### Prompt
Return the full set of entries precisely. Do not carry over any pictures.
•••••
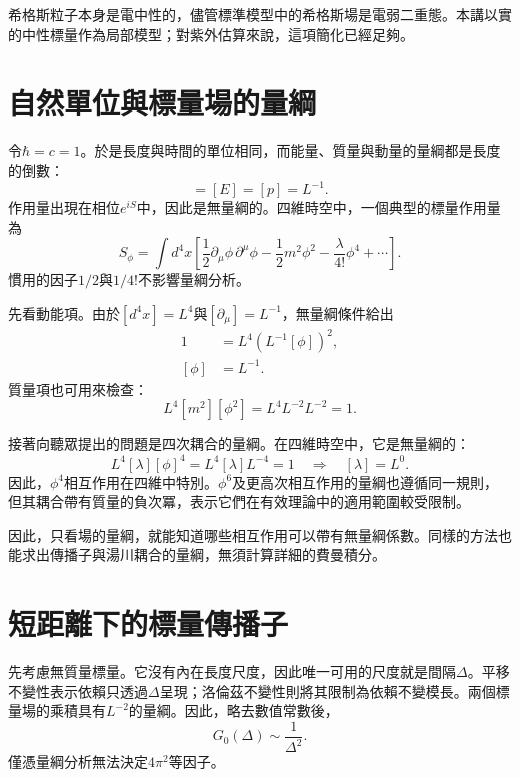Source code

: 希格斯粒子本身是電中性的，儘管標準模型中的希格斯場是電弱二重態。本講以實的中性標量作為局部模型；對紫外估算來說，這項簡化已經足夠。

\section{自然單位與標量場的量綱}

令\(\hbar=c=1\)。於是長度與時間的單位相同，而能量、質量與動量的量綱都是長度的倒數：
\begin{equation}
[m]=[E]=[p]=L^{-1}.
\end{equation}
作用量出現在相位\(e^{iS}\)中，因此是無量綱的。四維時空中，一個典型的標量作用量為
\begin{equation}
S_\phi=\int d^4x\left[
\frac12\partial_\mu\phi\,\partial^\mu\phi
-\frac12m^2\phi^2
-\frac{\lambda}{4!}\phi^4
+\cdots\right].
\end{equation}
慣用的因子\(1/2\)與\(1/4!\)不影響量綱分析。

先看動能項。由於\([d^4x]=L^4\)與\([\partial_\mu]=L^{-1}\)，無量綱條件給出
\begin{align}
1
&=L^4\left(L^{-1}[\phi]\right)^2,\\
[\phi]&=L^{-1}.
\end{align}
質量項也可用來檢查：
\begin{equation}
L^4[m^2][\phi^2]
=L^4L^{-2}L^{-2}=1.
\end{equation}

接著向聽眾提出的問題是四次耦合的量綱。在四維時空中，它是無量綱的：
\begin{equation}
L^4[\lambda][\phi]^4=L^4[\lambda]L^{-4}=1
\quad\Longrightarrow\quad [\lambda]=L^0.
\end{equation}
因此，\(\phi^4\)相互作用在四維中特別。\(\phi^6\)及更高次相互作用的量綱也遵循同一規則，但其耦合帶有質量的負次冪，表示它們在有效理論中的適用範圍較受限制。

因此，只看場的量綱，就能知道哪些相互作用可以帶有無量綱係數。同樣的方法也能求出傳播子與湯川耦合的量綱，無須計算詳細的費曼積分。

\section{短距離下的標量傳播子}

先考慮無質量標量。它沒有內在長度尺度，因此唯一可用的尺度就是間隔\(\Delta\)。平移不變性表示依賴只透過\(\Delta\)呈現；洛倫茲不變性則將其限制為依賴不變模長。兩個標量場的乘積具有\(L^{-2}\)的量綱。因此，略去數值常數後，
\begin{equation}
G_0(\Delta)\sim\frac{1}{\Delta^2}.
\end{equation}
僅憑量綱分析無法決定\(4\pi^2\)等因子。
•••••
### Answer section
Source code

: 希格斯粒子本身是電中性的，儘管標準模型中的希格斯場是電弱二重態。本講以實的中性標量作為局部模型；對紫外估算來說，這項簡化已經足夠。

\section{自然單位與標量場的量綱}

令\(\hbar=c=1\)。於是長度與時間的單位相同，而能量、質量與動量的量綱都是長度的倒數：
\begin{equation}
[m]=[E]=[p]=L^{-1}.
\end{equation}
作用量出現在相位\(e^{iS}\)中，因此是無量綱的。四維時空中，一個典型的標量作用量為
\begin{equation}
S_\phi=\int d^4x\left[
\frac12\partial_\mu\phi\,\partial^\mu\phi
-\frac12m^2\phi^2
-\frac{\lambda}{4!}\phi^4
+\cdots\right].
\end{equation}
慣用的因子\(1/2\)與\(1/4!\)不影響量綱分析。

先看動能項。由於\([d^4x]=L^4\)與\([\partial_\mu]=L^{-1}\)，無量綱條件給出
\begin{align}
1
&=L^4\left(L^{-1}[\phi]\right)^2,\\
[\phi]&=L^{-1}.
\end{align}
質量項也可用來檢查：
\begin{equation}
L^4[m^2][\phi^2]
=L^4L^{-2}L^{-2}=1.
\end{equation}

接著向聽眾提出的問題是四次耦合的量綱。在四維時空中，它是無量綱的：
\begin{equation}
L^4[\lambda][\phi]^4=L^4[\lambda]L^{-4}=1
\quad\Longrightarrow\quad [\lambda]=L^0.
\end{equation}
因此，\(\phi^4\)相互作用在四維中特別。\(\phi^6\)及更高次相互作用的量綱也遵循同一規則，但其耦合帶有質量的負次冪，表示它們在有效理論中的適用範圍較受限制。

因此，只看場的量綱，就能知道哪些相互作用可以帶有無量綱係數。同樣的方法也能求出傳播子與湯川耦合的量綱，無須計算詳細的費曼積分。

\section{短距離下的標量傳播子}

先考慮無質量標量。它沒有內在長度尺度，因此唯一可用的尺度就是間隔\(\Delta\)。平移不變性表示依賴只透過\(\Delta\)呈現；洛倫茲不變性則將其限制為依賴不變模長。兩個標量場的乘積具有\(L^{-2}\)的量綱。因此，略去數值常數後，
\begin{equation}
G_0(\Delta)\sim\frac{1}{\Delta^2}.
\end{equation}
僅憑量綱分析無法決定\(4\pi^2\)等因子。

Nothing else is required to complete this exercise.